The output of map generator 1230 is ultimately made available to
the user, via front end 1200 and map retrieval tool 1215 (step
S1425). Once a job is completed and a map is generated, scheduler
1225 (monitoring the status of tasks and jobs) generates
notifications for the end user.
Feature maps (containing only the location, geometry and features
of various assets), as well as semantic ones can also be stored in
remotely accessible geodatabases. The map data can be retrieved
either directly or through a server to facilitate the querying and
collection of results. The maps can be retrieved in their entirety
or by selecting a specific area of interest.
Security, Compression and Integrity
The security of the data and maps may be an important aspect of
many embodiments. Preferably, data upload step S1300 employs
end-to-end encryption (such as AES encryption) from the user data
source to the cloud computing platform. Such encryption may also be
utilized for communications between a user's system and front-end
1200.
In some embodiments, it may be desirable to store raw point cloud
data within data storage component 1220 in a compressed format. For
example, an exemplary distributed compute cluster having one
terabyte of storage for every four central processing unit (CPU)
cores, storing the 3D point-cloud data in its raw form may lead to
slower processing times because the storage infrastructure would be
I/O bound while the CPU cores sometimes sit idle. This means the
CPUs would essentially wait for data to be read from storage,
before processing it. Compressing the raw point-cloud data before
storing it allows the system to spend less time reading and writing
data to disk. Therefore, data storage component 1220 may include a
compression mechanism to compress point-cloud data before
storage.
However, by storing compressed raw point cloud data, processing
time is increased, because the data must be decompressed by a
decompression mechanism before applying data analysis mechanisms
1250. Typically, there is a positive relationship between the
compression ratio of compressed data, and the amount of processing
time required to compress and decompress the data.

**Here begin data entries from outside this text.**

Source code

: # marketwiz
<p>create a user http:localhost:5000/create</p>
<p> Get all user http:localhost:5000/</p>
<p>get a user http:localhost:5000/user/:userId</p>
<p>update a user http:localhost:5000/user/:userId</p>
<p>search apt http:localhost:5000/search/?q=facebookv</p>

Therefore, it
may be desirable in some embodiments to continually measure CPU
time and modulate data compression ratios to balance, as closely as
possible, the rate at which data can be read from storage component
1220, and the rate at which that data can be uncompressed and
processed by processing unit 1240.
Many lossless data compression mechanisms may be utilized to treat
large point-cloud datasets, as described herein. Examples include
LempelZivOberhumer (LZO), GZIP (also based on LempelZiv methods),
and LASzip (released by rapidlasso GmbH, and hereafter referred to
as LAZ). FIGS. 17, 18 and 19 show a comparative analysis of these
three compression mechanisms. In terms of compression, the LAZ
method presents a constant CPU time across all compression levels
(the higher the compression level, the smaller the compressed
output file). This method is very attractive since it results in
smaller file sizes when compared to LZO and GZIP. LZO and GZIP,
however, are optimized for decompression, and therefore present a
superior alternative to LAZ in terms of CPU time required for
decompression. In some embodiments, it may be desirable to speed up
data processing while minimizing storage requirements by selecting
a compression mechanism from amongst multiple mechanisms having
different characteristics, based on the nature of dataset and the
characteristics (such as cost and availability) of available
computing infrastructure.
Machine Vision Analysis Mechanisms
Data analysis mechanisms 1250 are typically selected based on the
nature of the information desired to be extracted from the
point-cloud data. It may be desirable to design mechanisms 1250
with very low false positive rates, while maintaining acceptable
detection rates. For added confidence in generated maps, in some
applications, a subset of results may be verified manually by
inspecting the original point-cloud and raw imaging data.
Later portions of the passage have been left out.